Making the Most of Mobile Marketing: Leveraging Mobile and Social Networks to Amplify Response Rates from the Connected Class, June 2008
It is not uncommon for mobile marketing companies to use the terms conversion, response, and opt-in loosely (and often interchangeably); to compound the issue, there are no standardized definitions for such terms. If we are to understand the potential of text messaging as a marketing tool, we must sort through the widely varying claims of mobile marketing companies.
This paper establishes a series of best practices for mobile marketing, paying particular attention to the advantages of an interactive, user-controlled model over a traditional broadcast model.
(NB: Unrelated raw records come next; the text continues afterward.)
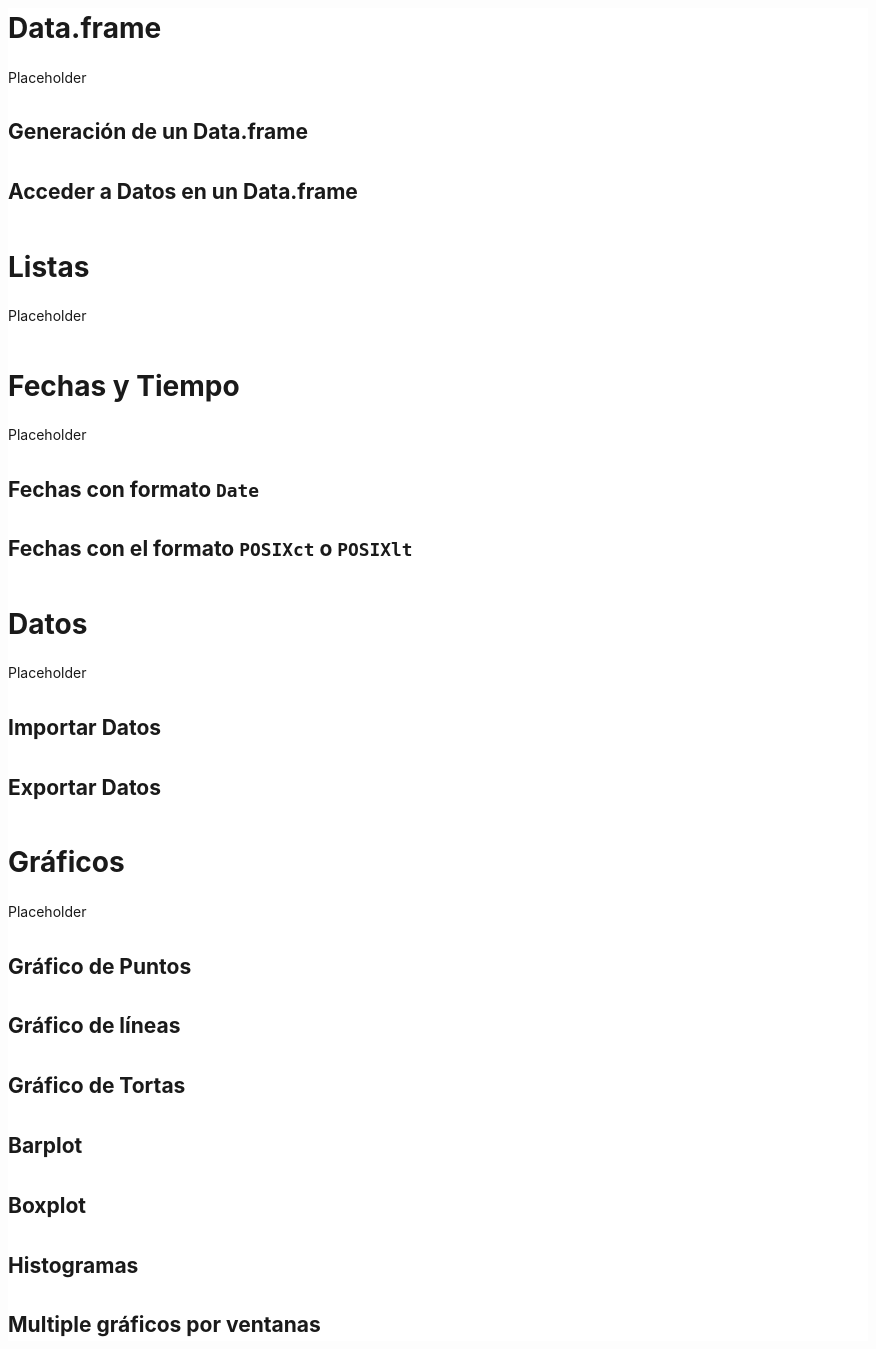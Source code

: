 


# Data.frame

Placeholder


## Generación de un Data.frame
## Acceder a Datos en un Data.frame




# Listas

Placeholder






# Fechas y Tiempo

Placeholder


## Fechas con formato `Date`
## Fechas con el formato `POSIXct` o `POSIXlt`




# Datos

Placeholder


## Importar Datos
## Exportar Datos




# Gráficos

Placeholder


## Gráfico de Puntos
## Gráfico de líneas
## Gráfico de Tortas
## Barplot
## Boxplot
## Histogramas
## Multiple gráficos por ventanas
Looking forward, this paper examines how the integration of mobile technology into a connected, social, and localized platform shifts the advertising model from impression-based to expression-based, thereby leveraging the social graphs of users to create a rich and responsive media experience beneficial to brands and consumers alike.
The Disruptive Effect of the Internet and Mobile Phones on Out-of-Home Digital Media, October 2006
Fostered by their experiences via the web and on-demand TV, consumers in many countries have developed a seemingly insatiable desire for connectedness and ease-of-access to information and entertainment, anytime, anywhere. Web-savvy businesses are feeding on that desire and, as a result, are attracting billions of dollars away from traditional advertising budgets. However, out-of-home "push models" of impression-based advertising (as opposed to the web's "pull model" of intent-based search), depend on the frequency of a message and are therefore not much better than commercials on traditional TV. This fact is not helped by the growing indifference to push advertising and the fragmentation of media channels.
This paper concludes that out-of-home signage applications will leverage a combination of the web together with mobile phone technology to achieve best-in-class interactivity. It also concludes that future digital out-of-home signage networks will be built on scalable, interactive web-based architectures rather than today's more typical passive narrowcast designs. As a result, the appropriate combination of narrowcast, web and mobile phone technology will enable businesses to benefit from their proximity to mobile consumers and enable them to deploy more effective out-of-home marketing.